2.- Costituisce principio consolidato che l’onere di provare la data di realizzazione dell’immobile abusivo spetti a colui che ha commesso l’abuso e che solo la deduzione, da parte di quest’ultimo, di concreti elementi – i quali non possono limitarsi a sole allegazioni documentali a sostegno delle proprie affermazioni – trasferisce il suddetto onere di prova contraria in capo all’amministrazione. Solo l’interessato infatti può fornire inconfutabili atti, documenti ed elementi probatori che siano in grado di radicare la ragionevole certezza dell’epoca di realizzazione di un manufatto e, in difetto di tali prove, resta integro il potere dell’Amministrazione di negare la sanatoria dell’abuso e il suo dovere di irrogare la sanzione demolitoria.
2.1.- Ebbene, a parere del Collegio, gli appellanti hanno fornito elementi di documentazione idonei a comprovare che il manufatto in muratura originario risale intorno agli anni trenta del secolo scorso, di talché non si rendeva necessario richiedere il permesso di costruire in occasione della demolizione e fedele ricostruzione dello stesso manufatto sul terrazzo di proprietà degli odierni appellanti.
In particolare, che la costruzione in esame debba collocarsi in epoca antecedente all’introduzione di regimi autorizzatori per le attività edilizie, è suffragato, sia dai rilievi aerografici del 1960 e del 9.9.1981, sia da due aerofotogrammetrie del 1934 (cfr. in atti la n. 138 e la n. 15) fornite dalla S.A.R.A. Nistri S.r.l., in cui il locale è distinguibile.

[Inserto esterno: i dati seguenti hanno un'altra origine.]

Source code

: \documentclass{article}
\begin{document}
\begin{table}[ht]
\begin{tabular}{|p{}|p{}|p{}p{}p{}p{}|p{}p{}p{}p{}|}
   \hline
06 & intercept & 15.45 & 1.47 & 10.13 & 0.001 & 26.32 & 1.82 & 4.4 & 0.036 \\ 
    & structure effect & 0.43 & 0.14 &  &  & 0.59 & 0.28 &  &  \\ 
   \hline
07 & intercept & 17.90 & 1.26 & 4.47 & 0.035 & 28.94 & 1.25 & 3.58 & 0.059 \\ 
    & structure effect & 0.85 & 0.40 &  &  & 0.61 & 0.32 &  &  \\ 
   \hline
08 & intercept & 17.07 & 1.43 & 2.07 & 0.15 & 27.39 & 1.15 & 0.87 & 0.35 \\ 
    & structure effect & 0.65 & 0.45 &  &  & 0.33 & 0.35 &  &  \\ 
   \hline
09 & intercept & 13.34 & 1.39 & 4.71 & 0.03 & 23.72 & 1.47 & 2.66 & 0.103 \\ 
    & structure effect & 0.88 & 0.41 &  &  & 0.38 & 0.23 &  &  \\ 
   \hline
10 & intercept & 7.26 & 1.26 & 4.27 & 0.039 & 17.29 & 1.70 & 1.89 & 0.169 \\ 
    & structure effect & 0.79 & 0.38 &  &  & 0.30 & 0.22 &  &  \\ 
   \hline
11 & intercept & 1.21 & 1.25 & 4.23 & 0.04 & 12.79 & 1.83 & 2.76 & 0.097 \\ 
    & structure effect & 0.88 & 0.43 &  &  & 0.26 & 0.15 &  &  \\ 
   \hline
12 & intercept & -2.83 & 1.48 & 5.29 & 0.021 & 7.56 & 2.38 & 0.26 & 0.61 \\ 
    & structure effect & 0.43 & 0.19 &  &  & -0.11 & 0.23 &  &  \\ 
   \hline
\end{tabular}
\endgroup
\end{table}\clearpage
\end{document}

Gli appellanti hanno depositato (in data 6 settembre 2017) una perizia esplicativa delle suddette foto, la quale evidenzia come l’ingombro visibile sul terrazzo, avuto riguardo alla sua collocazione (il volume coperto è quello dotato di prospetto chiuso su via (omissis)) e alla superficie coperta (m 3,00 x m 2,70), coincide con quella del “manufatto” descritto nel procedimento in contestazione. La documentazione fotografica trova poi un ulteriore elemento di riscontro nei verbali di sommarie informazioni testimoniali assunte davanti al giudice penale ex art. 391-ter c.p.p.